[[ Material for this task open ]]

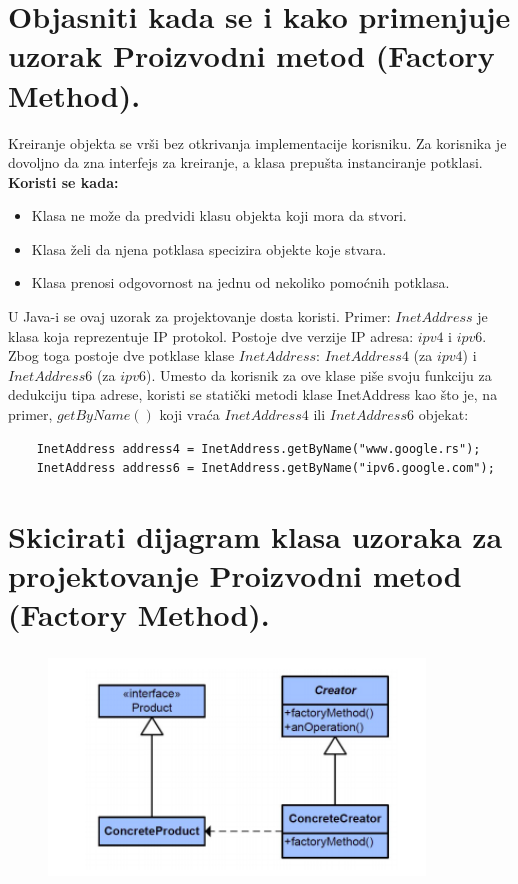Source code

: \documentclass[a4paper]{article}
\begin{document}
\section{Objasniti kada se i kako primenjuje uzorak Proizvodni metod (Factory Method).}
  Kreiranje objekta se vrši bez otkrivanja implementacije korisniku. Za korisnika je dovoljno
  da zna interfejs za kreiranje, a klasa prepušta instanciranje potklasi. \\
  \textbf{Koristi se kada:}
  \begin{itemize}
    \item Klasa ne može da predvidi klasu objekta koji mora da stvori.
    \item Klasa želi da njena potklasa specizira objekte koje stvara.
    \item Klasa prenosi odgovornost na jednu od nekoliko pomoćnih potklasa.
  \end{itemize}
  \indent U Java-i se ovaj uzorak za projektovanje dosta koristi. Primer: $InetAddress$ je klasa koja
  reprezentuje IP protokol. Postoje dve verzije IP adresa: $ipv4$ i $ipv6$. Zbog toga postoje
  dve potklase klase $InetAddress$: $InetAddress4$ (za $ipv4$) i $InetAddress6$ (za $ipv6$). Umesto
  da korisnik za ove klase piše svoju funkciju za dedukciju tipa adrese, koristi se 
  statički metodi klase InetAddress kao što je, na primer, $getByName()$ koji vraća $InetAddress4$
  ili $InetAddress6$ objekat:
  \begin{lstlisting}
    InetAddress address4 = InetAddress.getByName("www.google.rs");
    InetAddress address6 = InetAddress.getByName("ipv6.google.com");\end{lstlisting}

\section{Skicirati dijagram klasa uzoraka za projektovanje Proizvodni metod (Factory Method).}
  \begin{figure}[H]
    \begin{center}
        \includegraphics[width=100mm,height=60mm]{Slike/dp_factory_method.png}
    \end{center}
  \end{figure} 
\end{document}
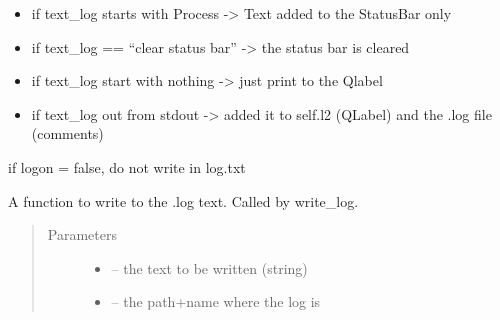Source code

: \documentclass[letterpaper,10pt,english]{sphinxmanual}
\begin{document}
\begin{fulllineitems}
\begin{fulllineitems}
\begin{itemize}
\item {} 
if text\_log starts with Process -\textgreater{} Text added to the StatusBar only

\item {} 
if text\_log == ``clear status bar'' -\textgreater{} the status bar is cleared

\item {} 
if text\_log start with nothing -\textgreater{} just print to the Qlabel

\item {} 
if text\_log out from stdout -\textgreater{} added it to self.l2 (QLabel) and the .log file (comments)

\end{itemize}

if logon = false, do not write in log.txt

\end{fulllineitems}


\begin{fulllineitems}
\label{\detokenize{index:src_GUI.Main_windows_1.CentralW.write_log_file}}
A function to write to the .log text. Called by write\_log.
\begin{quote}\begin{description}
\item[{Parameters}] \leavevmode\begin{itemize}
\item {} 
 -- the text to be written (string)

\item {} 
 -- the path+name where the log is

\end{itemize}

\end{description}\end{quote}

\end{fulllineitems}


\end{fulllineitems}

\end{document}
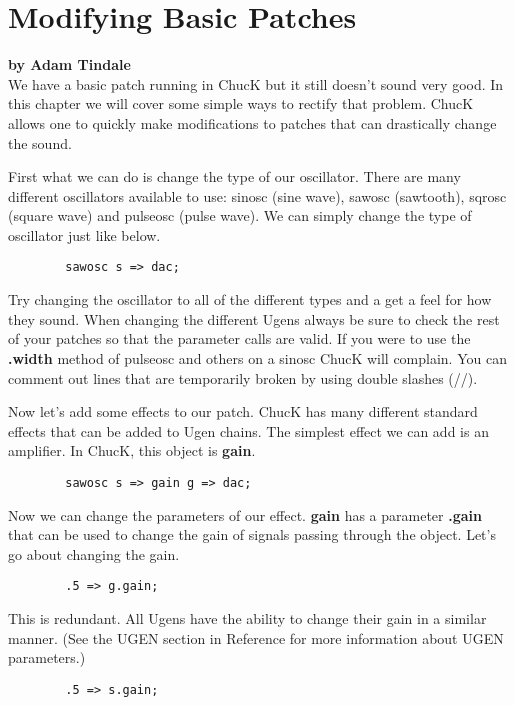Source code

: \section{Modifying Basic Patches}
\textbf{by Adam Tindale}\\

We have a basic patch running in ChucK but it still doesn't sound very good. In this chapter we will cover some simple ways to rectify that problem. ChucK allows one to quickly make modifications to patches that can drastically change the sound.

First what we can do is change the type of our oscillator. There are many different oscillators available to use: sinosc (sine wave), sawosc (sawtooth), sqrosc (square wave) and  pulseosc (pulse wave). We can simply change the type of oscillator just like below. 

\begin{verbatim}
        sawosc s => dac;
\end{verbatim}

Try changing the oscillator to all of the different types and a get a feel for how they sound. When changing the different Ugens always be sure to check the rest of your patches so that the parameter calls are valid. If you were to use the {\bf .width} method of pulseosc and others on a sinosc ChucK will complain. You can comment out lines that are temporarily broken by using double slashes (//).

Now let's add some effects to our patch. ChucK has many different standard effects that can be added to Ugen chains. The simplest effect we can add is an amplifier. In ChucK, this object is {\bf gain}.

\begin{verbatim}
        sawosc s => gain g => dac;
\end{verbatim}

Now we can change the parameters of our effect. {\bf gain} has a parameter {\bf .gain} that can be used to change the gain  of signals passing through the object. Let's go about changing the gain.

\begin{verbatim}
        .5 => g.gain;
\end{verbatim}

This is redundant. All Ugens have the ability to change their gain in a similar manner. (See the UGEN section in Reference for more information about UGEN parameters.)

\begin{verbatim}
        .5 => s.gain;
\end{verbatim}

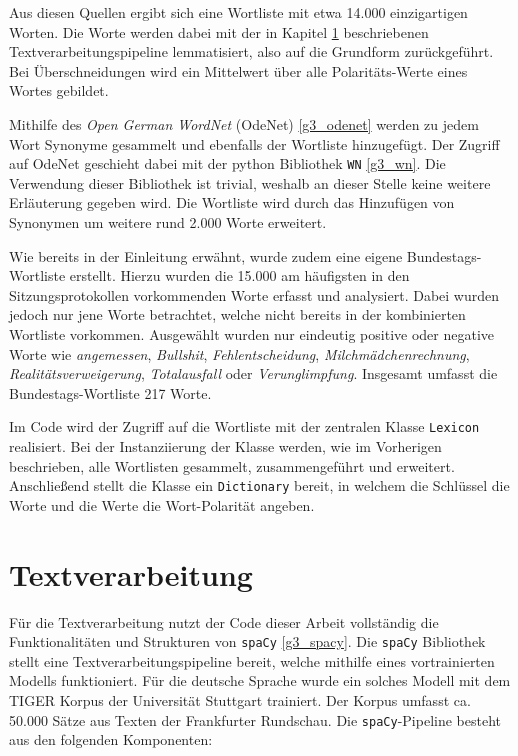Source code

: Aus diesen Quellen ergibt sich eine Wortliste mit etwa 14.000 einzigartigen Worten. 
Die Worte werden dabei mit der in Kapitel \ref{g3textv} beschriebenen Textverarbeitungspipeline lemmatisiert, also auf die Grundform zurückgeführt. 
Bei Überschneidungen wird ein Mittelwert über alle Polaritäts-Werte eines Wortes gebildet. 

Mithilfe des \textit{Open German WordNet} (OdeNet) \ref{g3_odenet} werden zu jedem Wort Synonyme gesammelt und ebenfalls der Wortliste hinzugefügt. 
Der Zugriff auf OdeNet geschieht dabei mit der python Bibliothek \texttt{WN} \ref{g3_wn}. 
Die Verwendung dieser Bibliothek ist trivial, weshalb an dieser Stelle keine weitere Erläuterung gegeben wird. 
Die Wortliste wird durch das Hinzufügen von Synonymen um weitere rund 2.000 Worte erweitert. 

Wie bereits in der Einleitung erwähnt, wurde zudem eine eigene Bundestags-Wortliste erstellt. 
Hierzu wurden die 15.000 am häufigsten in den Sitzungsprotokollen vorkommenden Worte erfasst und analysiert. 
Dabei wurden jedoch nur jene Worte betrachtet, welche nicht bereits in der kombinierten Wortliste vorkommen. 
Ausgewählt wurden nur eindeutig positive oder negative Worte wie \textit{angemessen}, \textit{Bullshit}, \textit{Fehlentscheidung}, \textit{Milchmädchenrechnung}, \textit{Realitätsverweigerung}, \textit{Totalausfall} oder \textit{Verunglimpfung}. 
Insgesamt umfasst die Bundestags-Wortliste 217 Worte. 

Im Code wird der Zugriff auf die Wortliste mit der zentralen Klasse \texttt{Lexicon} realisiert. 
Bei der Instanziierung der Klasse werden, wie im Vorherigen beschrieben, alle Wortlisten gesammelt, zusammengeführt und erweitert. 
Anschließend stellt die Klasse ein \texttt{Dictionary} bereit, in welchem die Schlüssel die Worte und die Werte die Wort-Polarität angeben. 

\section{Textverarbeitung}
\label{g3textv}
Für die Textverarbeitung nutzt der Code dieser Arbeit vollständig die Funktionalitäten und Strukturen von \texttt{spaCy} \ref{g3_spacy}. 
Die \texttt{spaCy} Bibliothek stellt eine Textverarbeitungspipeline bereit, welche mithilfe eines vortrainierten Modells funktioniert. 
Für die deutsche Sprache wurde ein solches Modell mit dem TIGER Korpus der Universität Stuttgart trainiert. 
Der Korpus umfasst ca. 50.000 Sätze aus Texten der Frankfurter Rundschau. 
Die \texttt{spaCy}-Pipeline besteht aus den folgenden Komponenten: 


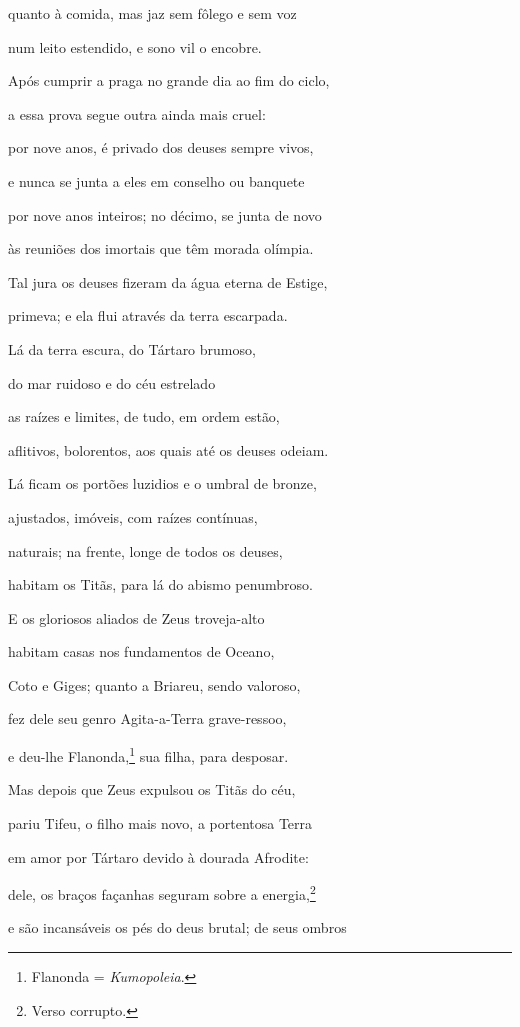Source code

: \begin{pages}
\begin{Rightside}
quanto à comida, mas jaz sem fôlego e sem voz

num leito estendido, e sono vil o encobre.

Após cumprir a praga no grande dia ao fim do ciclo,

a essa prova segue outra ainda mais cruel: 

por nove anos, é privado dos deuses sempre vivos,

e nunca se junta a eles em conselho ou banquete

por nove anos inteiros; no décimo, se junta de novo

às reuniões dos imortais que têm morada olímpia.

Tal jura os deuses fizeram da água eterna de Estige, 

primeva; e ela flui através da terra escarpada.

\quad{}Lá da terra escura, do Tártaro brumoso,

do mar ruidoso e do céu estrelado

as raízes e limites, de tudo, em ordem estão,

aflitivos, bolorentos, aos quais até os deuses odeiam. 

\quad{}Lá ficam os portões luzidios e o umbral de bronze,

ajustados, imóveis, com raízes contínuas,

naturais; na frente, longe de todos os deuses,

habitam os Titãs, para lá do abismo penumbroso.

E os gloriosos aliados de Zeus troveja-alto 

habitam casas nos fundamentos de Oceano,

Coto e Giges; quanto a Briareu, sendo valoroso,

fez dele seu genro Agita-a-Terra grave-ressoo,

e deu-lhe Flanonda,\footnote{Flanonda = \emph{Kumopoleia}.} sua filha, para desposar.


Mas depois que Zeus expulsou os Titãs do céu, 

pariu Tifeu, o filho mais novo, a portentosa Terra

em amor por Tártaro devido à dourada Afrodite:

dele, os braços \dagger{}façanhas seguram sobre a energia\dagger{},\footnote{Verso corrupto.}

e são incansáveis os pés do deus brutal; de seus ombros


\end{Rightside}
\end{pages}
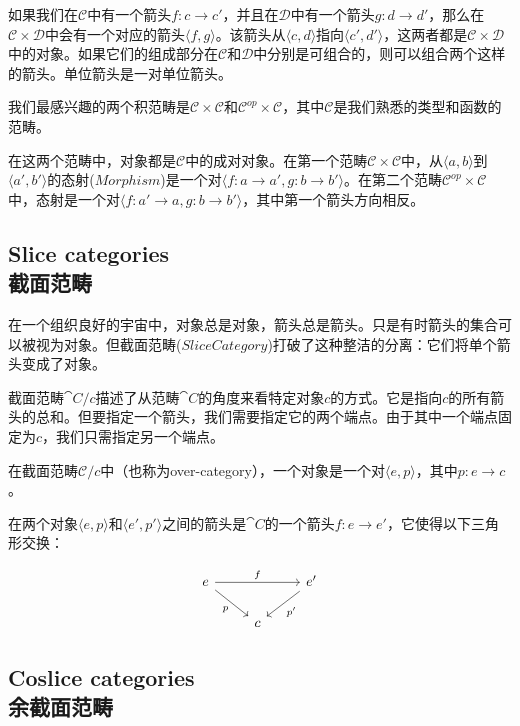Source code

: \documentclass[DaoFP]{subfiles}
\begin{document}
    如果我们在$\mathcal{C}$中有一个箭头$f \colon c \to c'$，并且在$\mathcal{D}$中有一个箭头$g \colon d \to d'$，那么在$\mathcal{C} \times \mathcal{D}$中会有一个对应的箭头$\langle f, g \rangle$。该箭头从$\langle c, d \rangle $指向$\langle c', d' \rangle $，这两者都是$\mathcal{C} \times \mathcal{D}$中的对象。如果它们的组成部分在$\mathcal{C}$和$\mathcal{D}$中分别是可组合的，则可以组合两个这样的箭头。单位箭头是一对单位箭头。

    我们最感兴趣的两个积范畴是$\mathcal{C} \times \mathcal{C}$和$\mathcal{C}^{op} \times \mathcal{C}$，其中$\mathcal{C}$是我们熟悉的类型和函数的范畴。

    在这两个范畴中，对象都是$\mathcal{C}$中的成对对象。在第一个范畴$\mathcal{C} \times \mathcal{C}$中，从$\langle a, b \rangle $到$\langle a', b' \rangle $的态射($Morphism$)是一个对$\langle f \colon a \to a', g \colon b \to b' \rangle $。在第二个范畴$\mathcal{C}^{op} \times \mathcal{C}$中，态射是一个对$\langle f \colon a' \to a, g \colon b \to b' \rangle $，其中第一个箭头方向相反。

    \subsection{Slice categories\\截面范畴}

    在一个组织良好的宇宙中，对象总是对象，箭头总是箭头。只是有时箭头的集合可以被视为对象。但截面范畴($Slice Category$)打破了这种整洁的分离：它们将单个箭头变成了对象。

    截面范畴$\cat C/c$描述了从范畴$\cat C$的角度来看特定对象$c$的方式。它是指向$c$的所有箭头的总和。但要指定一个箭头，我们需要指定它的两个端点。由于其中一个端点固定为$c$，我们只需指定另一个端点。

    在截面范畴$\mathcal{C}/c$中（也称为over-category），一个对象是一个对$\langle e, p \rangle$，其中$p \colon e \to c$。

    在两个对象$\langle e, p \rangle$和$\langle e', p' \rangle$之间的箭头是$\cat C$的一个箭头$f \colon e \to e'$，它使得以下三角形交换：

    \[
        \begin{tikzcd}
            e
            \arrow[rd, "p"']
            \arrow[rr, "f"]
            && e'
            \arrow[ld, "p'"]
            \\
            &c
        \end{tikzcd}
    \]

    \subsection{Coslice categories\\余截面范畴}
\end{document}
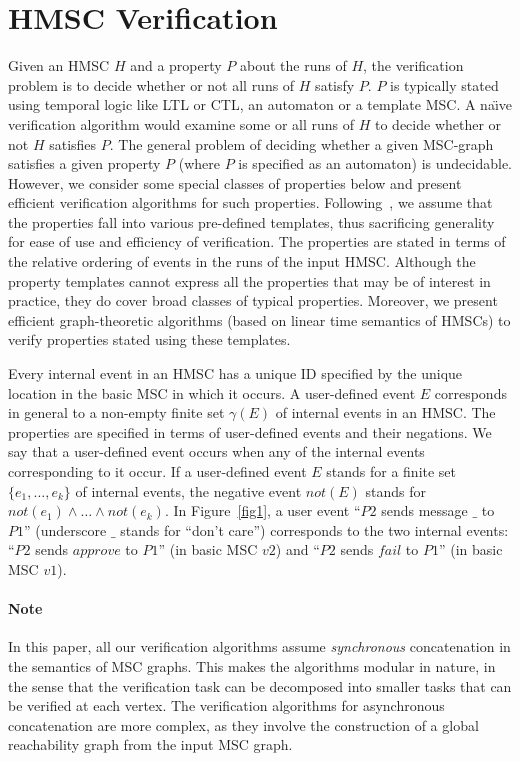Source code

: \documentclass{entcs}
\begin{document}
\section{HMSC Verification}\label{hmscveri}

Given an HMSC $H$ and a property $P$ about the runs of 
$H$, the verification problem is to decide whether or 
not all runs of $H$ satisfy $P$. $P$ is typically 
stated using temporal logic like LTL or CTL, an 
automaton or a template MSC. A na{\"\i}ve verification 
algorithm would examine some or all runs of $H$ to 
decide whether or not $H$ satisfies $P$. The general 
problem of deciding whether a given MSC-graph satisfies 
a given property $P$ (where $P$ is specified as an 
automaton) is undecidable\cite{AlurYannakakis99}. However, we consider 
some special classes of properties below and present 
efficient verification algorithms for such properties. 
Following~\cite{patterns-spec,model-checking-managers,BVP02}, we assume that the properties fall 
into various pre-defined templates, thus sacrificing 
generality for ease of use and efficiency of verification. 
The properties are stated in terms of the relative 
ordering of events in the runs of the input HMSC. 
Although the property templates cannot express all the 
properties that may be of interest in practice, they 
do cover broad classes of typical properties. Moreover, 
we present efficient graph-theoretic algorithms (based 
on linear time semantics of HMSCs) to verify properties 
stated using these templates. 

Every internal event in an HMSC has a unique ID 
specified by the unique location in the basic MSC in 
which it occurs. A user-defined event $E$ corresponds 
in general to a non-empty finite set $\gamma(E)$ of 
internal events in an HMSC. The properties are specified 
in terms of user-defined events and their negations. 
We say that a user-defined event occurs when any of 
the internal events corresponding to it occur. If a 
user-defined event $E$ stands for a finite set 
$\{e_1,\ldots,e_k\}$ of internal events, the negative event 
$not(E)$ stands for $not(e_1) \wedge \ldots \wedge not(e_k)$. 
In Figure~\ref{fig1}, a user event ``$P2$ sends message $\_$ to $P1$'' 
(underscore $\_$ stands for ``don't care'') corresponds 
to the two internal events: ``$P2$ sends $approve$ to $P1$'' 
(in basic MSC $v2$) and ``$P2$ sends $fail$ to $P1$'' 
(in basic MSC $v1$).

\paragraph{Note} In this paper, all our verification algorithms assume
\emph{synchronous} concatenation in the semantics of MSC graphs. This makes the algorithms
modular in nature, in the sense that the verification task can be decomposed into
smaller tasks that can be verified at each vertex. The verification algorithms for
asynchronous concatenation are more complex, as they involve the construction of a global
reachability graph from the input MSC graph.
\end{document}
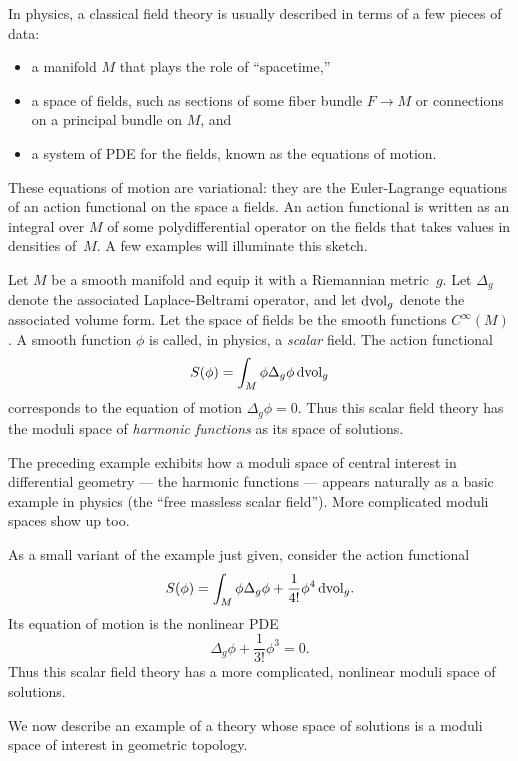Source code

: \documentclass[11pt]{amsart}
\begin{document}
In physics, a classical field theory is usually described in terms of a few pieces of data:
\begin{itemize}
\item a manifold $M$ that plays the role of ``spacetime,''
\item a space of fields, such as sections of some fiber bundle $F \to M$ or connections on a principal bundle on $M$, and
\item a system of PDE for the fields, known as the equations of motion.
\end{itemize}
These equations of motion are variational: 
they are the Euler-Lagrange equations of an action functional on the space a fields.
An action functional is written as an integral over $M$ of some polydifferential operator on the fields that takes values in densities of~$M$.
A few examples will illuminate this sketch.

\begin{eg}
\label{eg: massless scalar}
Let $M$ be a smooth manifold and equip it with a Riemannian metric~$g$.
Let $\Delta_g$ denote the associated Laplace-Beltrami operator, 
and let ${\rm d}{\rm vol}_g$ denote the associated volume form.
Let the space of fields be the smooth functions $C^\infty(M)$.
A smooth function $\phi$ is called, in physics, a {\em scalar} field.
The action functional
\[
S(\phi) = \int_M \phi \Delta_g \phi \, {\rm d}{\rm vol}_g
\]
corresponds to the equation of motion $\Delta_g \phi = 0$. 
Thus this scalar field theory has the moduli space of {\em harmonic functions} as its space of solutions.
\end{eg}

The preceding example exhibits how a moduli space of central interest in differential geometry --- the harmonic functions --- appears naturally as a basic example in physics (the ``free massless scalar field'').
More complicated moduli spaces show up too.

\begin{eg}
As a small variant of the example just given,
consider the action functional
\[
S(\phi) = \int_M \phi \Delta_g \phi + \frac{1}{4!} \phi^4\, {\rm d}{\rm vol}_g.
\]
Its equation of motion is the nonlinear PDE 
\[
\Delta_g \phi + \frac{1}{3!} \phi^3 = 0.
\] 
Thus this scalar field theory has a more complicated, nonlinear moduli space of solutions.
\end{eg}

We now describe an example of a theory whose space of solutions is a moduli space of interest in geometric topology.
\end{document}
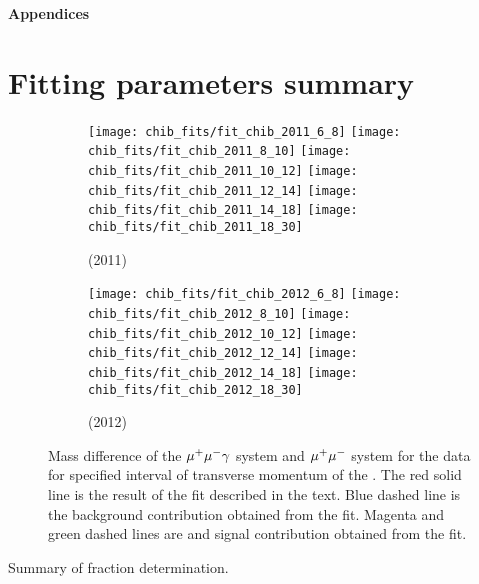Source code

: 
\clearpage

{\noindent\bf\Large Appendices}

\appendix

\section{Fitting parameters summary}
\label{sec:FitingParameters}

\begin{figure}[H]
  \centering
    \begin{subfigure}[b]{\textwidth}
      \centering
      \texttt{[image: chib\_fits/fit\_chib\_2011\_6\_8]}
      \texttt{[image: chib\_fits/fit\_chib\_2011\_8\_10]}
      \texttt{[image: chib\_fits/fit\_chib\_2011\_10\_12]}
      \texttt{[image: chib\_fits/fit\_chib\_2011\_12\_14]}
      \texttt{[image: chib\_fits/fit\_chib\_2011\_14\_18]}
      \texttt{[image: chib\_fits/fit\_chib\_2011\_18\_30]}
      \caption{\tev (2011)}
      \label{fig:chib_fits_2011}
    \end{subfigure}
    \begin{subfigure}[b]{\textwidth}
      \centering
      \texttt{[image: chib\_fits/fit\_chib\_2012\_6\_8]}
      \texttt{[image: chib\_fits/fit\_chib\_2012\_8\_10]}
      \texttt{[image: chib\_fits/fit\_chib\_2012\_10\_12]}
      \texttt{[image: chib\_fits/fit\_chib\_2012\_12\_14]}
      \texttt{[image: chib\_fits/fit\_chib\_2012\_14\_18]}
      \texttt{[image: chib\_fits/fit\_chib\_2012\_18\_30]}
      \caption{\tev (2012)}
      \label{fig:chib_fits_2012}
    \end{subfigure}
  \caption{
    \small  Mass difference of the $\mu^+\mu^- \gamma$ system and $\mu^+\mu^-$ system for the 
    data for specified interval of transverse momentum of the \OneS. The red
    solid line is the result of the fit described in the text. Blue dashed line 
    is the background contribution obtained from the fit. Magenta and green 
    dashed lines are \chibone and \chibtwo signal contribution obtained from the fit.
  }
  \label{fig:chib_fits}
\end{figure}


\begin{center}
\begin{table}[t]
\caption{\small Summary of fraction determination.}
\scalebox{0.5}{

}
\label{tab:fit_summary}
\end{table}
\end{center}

[[ Material for this task closed ]]

_What you are asked to do_
Look above for the line holding "Kreiranje objekta se". Print it and every line after it, exactly, through the line holding "reprezentuje IP protokol.".

_Task answer_
  Kreiranje objekta se vrši bez otkrivanja implementacije korisniku. Za korisnika je dovoljno
  da zna interfejs za kreiranje, a klasa prepušta instanciranje potklasi. \\
  \textbf{Koristi se kada:}
  \begin{itemize}
    \item Klasa ne može da predvidi klasu objekta koji mora da stvori.
    \item Klasa želi da njena potklasa specizira objekte koje stvara.
    \item Klasa prenosi odgovornost na jednu od nekoliko pomoćnih potklasa.
  \end{itemize}
  \indent U Java-i se ovaj uzorak za projektovanje dosta koristi. Primer: $InetAddress$ je klasa koja
  reprezentuje IP protokol. Postoje dve verzije IP adresa: $ipv4$ i $ipv6$. Zbog toga postoje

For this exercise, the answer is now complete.